--- Records for the exercise Enclosed Below ---
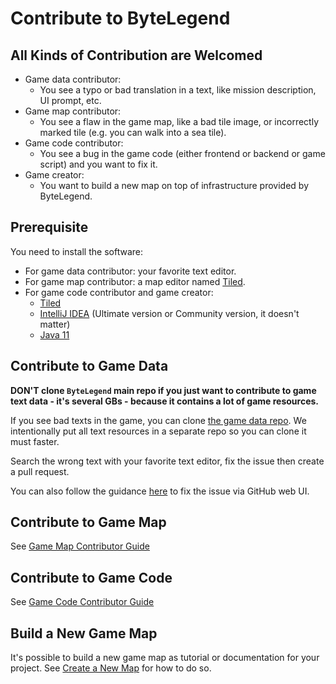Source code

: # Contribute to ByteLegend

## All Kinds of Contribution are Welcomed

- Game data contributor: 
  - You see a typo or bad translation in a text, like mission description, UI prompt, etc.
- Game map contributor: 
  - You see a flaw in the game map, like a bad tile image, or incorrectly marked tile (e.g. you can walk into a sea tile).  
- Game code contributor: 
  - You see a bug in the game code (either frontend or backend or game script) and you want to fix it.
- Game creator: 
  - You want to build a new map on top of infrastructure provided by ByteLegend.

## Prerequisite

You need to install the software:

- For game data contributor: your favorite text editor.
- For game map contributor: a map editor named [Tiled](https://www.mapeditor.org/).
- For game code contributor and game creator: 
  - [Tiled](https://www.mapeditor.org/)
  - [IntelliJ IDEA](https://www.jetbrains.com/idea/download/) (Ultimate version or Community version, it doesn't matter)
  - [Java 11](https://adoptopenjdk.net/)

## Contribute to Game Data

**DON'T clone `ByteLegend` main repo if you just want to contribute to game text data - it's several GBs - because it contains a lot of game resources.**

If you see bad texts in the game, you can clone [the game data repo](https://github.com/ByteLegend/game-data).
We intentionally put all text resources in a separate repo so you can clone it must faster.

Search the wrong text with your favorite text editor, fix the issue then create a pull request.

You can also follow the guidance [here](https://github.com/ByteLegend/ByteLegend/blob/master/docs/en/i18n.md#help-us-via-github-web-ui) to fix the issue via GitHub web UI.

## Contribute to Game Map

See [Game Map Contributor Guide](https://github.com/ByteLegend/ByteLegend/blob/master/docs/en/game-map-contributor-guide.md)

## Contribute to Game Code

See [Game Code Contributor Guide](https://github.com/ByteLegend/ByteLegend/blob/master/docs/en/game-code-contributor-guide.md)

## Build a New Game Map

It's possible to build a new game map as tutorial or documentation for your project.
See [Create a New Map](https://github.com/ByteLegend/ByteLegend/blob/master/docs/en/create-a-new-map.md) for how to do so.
--- End of Enclosed Records for the exercise ---
--- Records for the exercise Enclosed Below ---
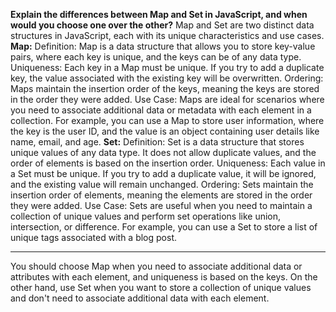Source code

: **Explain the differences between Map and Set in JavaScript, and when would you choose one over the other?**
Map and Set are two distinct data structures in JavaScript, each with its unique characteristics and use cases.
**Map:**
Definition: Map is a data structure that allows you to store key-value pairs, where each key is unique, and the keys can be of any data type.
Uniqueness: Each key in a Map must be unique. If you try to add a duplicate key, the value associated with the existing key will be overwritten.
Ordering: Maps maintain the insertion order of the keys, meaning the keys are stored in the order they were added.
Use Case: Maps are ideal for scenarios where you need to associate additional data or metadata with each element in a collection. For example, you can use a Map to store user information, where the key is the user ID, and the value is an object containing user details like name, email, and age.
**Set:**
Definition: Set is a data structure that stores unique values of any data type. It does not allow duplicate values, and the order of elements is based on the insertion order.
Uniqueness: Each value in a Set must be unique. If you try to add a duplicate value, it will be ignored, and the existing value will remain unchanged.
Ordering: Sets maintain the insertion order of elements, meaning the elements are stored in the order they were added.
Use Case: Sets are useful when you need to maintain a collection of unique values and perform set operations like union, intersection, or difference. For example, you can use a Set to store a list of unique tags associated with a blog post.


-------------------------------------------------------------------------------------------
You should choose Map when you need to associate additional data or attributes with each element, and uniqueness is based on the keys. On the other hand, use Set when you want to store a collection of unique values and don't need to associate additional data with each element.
--- End of Enclosed Records for the exercise ---
What you need to do »
Extract from the listing above the lines between the line containing "## All Kinds of Contribution are Welcomed" and the line containing "## Contribute to Game Code", keeping both of those lines. Output nothing else.

Response below »
## All Kinds of Contribution are Welcomed

- Game data contributor: 
  - You see a typo or bad translation in a text, like mission description, UI prompt, etc.
- Game map contributor: 
  - You see a flaw in the game map, like a bad tile image, or incorrectly marked tile (e.g. you can walk into a sea tile).  
- Game code contributor: 
  - You see a bug in the game code (either frontend or backend or game script) and you want to fix it.
- Game creator: 
  - You want to build a new map on top of infrastructure provided by ByteLegend.

## Prerequisite

You need to install the software:

- For game data contributor: your favorite text editor.
- For game map contributor: a map editor named [Tiled](https://www.mapeditor.org/).
- For game code contributor and game creator: 
  - [Tiled](https://www.mapeditor.org/)
  - [IntelliJ IDEA](https://www.jetbrains.com/idea/download/) (Ultimate version or Community version, it doesn't matter)
  - [Java 11](https://adoptopenjdk.net/)

## Contribute to Game Data

**DON'T clone `ByteLegend` main repo if you just want to contribute to game text data - it's several GBs - because it contains a lot of game resources.**

If you see bad texts in the game, you can clone [the game data repo](https://github.com/ByteLegend/game-data).
We intentionally put all text resources in a separate repo so you can clone it must faster.

Search the wrong text with your favorite text editor, fix the issue then create a pull request.

You can also follow the guidance [here](https://github.com/ByteLegend/ByteLegend/blob/master/docs/en/i18n.md#help-us-via-github-web-ui) to fix the issue via GitHub web UI.

## Contribute to Game Map

See [Game Map Contributor Guide](https://github.com/ByteLegend/ByteLegend/blob/master/docs/en/game-map-contributor-guide.md)

## Contribute to Game Code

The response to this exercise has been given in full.